**DATASET EXTRACT**
- - - - -
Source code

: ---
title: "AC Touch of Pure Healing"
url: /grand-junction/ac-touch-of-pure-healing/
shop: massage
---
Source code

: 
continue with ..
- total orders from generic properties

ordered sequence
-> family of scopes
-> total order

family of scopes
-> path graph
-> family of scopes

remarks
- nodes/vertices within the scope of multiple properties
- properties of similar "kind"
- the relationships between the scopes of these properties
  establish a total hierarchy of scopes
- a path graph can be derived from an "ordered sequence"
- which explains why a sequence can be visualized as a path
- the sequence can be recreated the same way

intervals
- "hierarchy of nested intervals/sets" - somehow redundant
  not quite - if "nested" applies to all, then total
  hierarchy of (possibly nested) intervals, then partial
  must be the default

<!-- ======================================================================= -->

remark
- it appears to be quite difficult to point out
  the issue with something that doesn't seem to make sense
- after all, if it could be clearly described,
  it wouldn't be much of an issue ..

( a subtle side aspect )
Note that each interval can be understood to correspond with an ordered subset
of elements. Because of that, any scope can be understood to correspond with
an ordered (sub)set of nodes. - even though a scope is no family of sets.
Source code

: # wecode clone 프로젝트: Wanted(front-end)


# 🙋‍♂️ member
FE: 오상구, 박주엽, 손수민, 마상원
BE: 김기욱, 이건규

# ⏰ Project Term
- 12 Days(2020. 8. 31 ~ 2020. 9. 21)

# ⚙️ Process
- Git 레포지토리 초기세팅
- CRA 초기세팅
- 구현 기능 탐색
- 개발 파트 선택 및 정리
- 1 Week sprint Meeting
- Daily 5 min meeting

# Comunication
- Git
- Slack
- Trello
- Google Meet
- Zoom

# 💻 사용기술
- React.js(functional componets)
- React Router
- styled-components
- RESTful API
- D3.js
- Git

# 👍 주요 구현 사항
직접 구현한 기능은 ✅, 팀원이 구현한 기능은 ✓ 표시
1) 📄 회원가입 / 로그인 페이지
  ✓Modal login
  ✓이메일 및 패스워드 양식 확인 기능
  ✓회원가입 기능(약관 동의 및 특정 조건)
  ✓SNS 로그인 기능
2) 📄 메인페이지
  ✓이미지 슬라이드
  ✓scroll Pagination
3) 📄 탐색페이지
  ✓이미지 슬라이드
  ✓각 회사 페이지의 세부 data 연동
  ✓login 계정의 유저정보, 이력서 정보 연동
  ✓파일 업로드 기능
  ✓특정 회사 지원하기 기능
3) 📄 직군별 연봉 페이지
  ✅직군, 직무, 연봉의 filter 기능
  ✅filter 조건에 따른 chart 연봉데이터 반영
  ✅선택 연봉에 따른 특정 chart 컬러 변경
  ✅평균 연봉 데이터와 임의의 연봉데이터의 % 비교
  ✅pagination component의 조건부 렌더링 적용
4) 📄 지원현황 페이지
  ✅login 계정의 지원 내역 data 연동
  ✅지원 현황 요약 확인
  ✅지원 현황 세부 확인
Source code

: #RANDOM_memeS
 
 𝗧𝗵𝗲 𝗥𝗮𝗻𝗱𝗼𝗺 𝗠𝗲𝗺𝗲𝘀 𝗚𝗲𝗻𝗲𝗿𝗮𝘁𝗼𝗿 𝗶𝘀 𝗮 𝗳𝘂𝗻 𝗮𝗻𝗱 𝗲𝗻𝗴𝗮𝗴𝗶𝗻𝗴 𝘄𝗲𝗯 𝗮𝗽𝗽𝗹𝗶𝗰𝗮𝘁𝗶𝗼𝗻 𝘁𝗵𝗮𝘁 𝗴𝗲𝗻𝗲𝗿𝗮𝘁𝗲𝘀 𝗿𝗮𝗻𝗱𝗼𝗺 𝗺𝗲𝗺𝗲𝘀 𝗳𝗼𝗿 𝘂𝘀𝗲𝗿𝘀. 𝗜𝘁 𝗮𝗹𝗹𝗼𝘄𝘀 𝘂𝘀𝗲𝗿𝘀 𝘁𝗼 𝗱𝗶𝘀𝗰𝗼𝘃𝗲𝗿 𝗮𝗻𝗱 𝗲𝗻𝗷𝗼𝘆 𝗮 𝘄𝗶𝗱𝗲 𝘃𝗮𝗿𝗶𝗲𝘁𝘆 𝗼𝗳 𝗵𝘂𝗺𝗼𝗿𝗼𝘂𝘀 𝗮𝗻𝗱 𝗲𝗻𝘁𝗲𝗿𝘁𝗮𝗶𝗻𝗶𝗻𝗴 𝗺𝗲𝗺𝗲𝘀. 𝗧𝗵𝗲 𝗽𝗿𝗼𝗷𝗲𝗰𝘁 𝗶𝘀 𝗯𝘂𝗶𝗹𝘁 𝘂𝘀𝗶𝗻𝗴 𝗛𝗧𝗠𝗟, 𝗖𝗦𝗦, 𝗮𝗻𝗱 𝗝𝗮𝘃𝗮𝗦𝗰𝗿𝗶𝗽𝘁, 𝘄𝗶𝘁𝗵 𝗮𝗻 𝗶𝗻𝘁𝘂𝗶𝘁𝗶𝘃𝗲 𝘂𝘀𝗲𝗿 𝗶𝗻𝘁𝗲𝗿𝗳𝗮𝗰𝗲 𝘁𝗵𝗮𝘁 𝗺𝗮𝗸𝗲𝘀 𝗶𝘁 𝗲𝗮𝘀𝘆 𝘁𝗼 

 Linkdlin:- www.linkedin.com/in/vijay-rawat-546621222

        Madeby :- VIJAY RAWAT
- - - - -
**YOUR ASSIGNMENT**
The response has to match the data exactly, line for line.

**SOLVED PROBLEM**
Source code

: ---
title: "AC Touch of Pure Healing"
url: /grand-junction/ac-touch-of-pure-healing/
shop: massage
---
Source code

: 
continue with ..
- total orders from generic properties

ordered sequence
-> family of scopes
-> total order

family of scopes
-> path graph
-> family of scopes

remarks
- nodes/vertices within the scope of multiple properties
- properties of similar "kind"
- the relationships between the scopes of these properties
  establish a total hierarchy of scopes
- a path graph can be derived from an "ordered sequence"
- which explains why a sequence can be visualized as a path
- the sequence can be recreated the same way

intervals
- "hierarchy of nested intervals/sets" - somehow redundant
  not quite - if "nested" applies to all, then total
  hierarchy of (possibly nested) intervals, then partial
  must be the default

<!-- ======================================================================= -->

remark
- it appears to be quite difficult to point out
  the issue with something that doesn't seem to make sense
- after all, if it could be clearly described,
  it wouldn't be much of an issue ..

( a subtle side aspect )
Note that each interval can be understood to correspond with an ordered subset
of elements. Because of that, any scope can be understood to correspond with
an ordered (sub)set of nodes. - even though a scope is no family of sets.
Source code

: # wecode clone 프로젝트: Wanted(front-end)


# 🙋‍♂️ member
FE: 오상구, 박주엽, 손수민, 마상원
BE: 김기욱, 이건규

# ⏰ Project Term
- 12 Days(2020. 8. 31 ~ 2020. 9. 21)

# ⚙️ Process
- Git 레포지토리 초기세팅
- CRA 초기세팅
- 구현 기능 탐색
- 개발 파트 선택 및 정리
- 1 Week sprint Meeting
- Daily 5 min meeting

# Comunication
- Git
- Slack
- Trello
- Google Meet
- Zoom

# 💻 사용기술
- React.js(functional componets)
- React Router
- styled-components
- RESTful API
- D3.js
- Git

# 👍 주요 구현 사항
직접 구현한 기능은 ✅, 팀원이 구현한 기능은 ✓ 표시
1) 📄 회원가입 / 로그인 페이지
  ✓Modal login
  ✓이메일 및 패스워드 양식 확인 기능
  ✓회원가입 기능(약관 동의 및 특정 조건)
  ✓SNS 로그인 기능
2) 📄 메인페이지
  ✓이미지 슬라이드
  ✓scroll Pagination
3) 📄 탐색페이지
  ✓이미지 슬라이드
  ✓각 회사 페이지의 세부 data 연동
  ✓login 계정의 유저정보, 이력서 정보 연동
  ✓파일 업로드 기능
  ✓특정 회사 지원하기 기능
3) 📄 직군별 연봉 페이지
  ✅직군, 직무, 연봉의 filter 기능
  ✅filter 조건에 따른 chart 연봉데이터 반영
  ✅선택 연봉에 따른 특정 chart 컬러 변경
  ✅평균 연봉 데이터와 임의의 연봉데이터의 % 비교
  ✅pagination component의 조건부 렌더링 적용
4) 📄 지원현황 페이지
  ✅login 계정의 지원 내역 data 연동
  ✅지원 현황 요약 확인
  ✅지원 현황 세부 확인
Source code

: #RANDOM_memeS
 
 𝗧𝗵𝗲 𝗥𝗮𝗻𝗱𝗼𝗺 𝗠𝗲𝗺𝗲𝘀 𝗚𝗲𝗻𝗲𝗿𝗮𝘁𝗼𝗿 𝗶𝘀 𝗮 𝗳𝘂𝗻 𝗮𝗻𝗱 𝗲𝗻𝗴𝗮𝗴𝗶𝗻𝗴 𝘄𝗲𝗯 𝗮𝗽𝗽𝗹𝗶𝗰𝗮𝘁𝗶𝗼𝗻 𝘁𝗵𝗮𝘁 𝗴𝗲𝗻𝗲𝗿𝗮𝘁𝗲𝘀 𝗿𝗮𝗻𝗱𝗼𝗺 𝗺𝗲𝗺𝗲𝘀 𝗳𝗼𝗿 𝘂𝘀𝗲𝗿𝘀. 𝗜𝘁 𝗮𝗹𝗹𝗼𝘄𝘀 𝘂𝘀𝗲𝗿𝘀 𝘁𝗼 𝗱𝗶𝘀𝗰𝗼𝘃𝗲𝗿 𝗮𝗻𝗱 𝗲𝗻𝗷𝗼𝘆 𝗮 𝘄𝗶𝗱𝗲 𝘃𝗮𝗿𝗶𝗲𝘁𝘆 𝗼𝗳 𝗵𝘂𝗺𝗼𝗿𝗼𝘂𝘀 𝗮𝗻𝗱 𝗲𝗻𝘁𝗲𝗿𝘁𝗮𝗶𝗻𝗶𝗻𝗴 𝗺𝗲𝗺𝗲𝘀. 𝗧𝗵𝗲 𝗽𝗿𝗼𝗷𝗲𝗰𝘁 𝗶𝘀 𝗯𝘂𝗶𝗹𝘁 𝘂𝘀𝗶𝗻𝗴 𝗛𝗧𝗠𝗟, 𝗖𝗦𝗦, 𝗮𝗻𝗱 𝗝𝗮𝘃𝗮𝗦𝗰𝗿𝗶𝗽𝘁, 𝘄𝗶𝘁𝗵 𝗮𝗻 𝗶𝗻𝘁𝘂𝗶𝘁𝗶𝘃𝗲 𝘂𝘀𝗲𝗿 𝗶𝗻𝘁𝗲𝗿𝗳𝗮𝗰𝗲 𝘁𝗵𝗮𝘁 𝗺𝗮𝗸𝗲𝘀 𝗶𝘁 𝗲𝗮𝘀𝘆 𝘁𝗼 

 Linkdlin:- www.linkedin.com/in/vijay-rawat-546621222

        Madeby :- VIJAY RAWAT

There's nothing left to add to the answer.